The quartet of soloists, upon which many a performance has crumbled, is a tremendous asset here. Norma Fantini is a highly accomplished soprano with a wide range and great emotional involvement in the final Libera me section. Young Russian mezzo Anna Smirnova is very impressive in her lower registers and her heartfelt solos and Francesco Meli is a strong tenor who shines in the Offertorium prayers. Rafal Siwek, a stentorian basso-profundo, has a perfect voice for Mors stupebit and Confutatis, some of the most impressive moments in the performance.

Janos Gardonyi

03_cunning_vixenJanáček - The Cunning Little Vixen

Tsallagova; Rasilainen; Lagrange; Minutillo; Kuebler; Bracht; Gay; Opera National de Paris; Dennis Russell Davies

Medici arts 3078388

A mere 30 years ago Leos Janáček's operas were virtually unknown in the West, but today there is hardly a reputable opera company that hasn't performed some of them. The Canadian Opera Company, for one, can be proud of having performed five of the operas here in Toronto. Although Paris is just beginning to discover his greatness, this live performance certainly makes up for any lack of appreciation in the past. Apart from an interesting, novel concept, there is abundant talent and wit in the stage direction, sets, colour and costume design, not to mention singers and musical direction.

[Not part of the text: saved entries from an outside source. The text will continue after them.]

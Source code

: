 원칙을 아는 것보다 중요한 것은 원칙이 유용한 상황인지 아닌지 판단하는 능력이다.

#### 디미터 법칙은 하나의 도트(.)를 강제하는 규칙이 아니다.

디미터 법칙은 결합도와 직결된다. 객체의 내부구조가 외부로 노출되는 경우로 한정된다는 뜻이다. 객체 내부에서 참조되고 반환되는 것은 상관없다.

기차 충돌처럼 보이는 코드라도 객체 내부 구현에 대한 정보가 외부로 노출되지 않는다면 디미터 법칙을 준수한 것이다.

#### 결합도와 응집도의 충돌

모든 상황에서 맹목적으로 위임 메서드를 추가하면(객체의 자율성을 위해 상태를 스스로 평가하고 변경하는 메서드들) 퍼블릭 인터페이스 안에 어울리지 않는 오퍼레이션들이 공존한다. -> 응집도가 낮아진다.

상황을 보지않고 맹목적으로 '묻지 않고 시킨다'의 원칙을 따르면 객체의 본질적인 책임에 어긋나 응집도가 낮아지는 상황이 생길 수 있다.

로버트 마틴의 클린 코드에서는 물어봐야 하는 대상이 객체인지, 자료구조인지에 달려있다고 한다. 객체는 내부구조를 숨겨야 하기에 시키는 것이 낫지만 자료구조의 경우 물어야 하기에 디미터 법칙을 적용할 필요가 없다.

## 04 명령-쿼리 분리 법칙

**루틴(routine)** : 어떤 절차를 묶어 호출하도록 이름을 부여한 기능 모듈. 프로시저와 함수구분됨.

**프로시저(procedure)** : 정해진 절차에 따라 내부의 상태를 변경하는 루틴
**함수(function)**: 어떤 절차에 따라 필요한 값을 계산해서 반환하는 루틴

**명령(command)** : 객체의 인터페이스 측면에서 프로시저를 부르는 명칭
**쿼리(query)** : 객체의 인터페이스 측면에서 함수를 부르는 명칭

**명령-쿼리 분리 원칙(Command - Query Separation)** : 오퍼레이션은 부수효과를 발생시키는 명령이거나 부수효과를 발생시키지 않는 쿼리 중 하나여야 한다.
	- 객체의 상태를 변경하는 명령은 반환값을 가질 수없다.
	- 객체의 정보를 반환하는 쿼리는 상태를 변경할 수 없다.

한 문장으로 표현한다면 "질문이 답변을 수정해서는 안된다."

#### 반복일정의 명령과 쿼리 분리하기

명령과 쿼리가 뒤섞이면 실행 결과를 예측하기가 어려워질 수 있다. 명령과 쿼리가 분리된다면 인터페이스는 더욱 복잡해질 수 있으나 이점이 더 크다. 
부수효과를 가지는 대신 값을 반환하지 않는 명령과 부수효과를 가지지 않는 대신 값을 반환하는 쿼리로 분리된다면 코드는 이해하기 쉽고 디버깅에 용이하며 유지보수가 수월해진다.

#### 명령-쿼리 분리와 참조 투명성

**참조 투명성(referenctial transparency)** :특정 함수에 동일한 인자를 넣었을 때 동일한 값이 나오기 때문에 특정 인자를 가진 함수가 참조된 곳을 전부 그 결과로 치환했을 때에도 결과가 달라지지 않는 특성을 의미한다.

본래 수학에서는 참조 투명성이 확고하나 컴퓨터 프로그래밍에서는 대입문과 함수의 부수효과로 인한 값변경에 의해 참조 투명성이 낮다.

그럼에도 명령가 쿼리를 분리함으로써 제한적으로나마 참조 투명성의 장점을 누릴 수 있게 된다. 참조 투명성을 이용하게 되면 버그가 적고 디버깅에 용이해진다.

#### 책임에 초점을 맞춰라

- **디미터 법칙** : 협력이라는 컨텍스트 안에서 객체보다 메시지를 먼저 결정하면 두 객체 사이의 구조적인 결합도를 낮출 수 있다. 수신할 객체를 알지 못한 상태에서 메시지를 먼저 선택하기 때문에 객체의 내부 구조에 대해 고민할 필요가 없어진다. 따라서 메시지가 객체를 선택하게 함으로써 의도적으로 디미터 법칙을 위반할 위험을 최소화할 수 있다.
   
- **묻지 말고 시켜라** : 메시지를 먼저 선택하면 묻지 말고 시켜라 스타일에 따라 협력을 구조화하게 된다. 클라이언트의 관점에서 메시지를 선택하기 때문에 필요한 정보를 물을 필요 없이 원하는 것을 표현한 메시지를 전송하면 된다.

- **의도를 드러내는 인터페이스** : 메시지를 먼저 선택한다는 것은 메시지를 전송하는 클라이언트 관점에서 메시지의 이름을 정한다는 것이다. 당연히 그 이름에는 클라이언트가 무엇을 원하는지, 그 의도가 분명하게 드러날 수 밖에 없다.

According to director André Engel, the stage is set as a bright sunflower field, representing nature, but bisected by a railway that shows mankind's brutality. Where the two meet is where things are happening, where indeed anything can happen. There is tragedy, but in Janáček's optimistic outlook it is followed by rebirth and the cycle of nature continues indefinitely.

One of Janáček's most beautiful scores, the story was undoubtedly inspired by his love for a much younger woman at the age of 70. The opera simply throbs with love and affection towards his young female protagonist, the vixen, in this case the ebullient Russian high soprano Elena Tsailagova, who simply radiates and dominates the performance. The three rather pathetic male figures are all well characterized and sung by Jukka Rasilainen (forester), David Kubler (schoolmaster) and Roland Bracht (parson). There is also a charming choir of children dressed in hilarious costumes representing the little animals.

Music Director Dennis Russell Davies' flawless and beautifully flowing conducting brings out the beauty and lyricism of the score and deserves much of the credit for this delightful performance.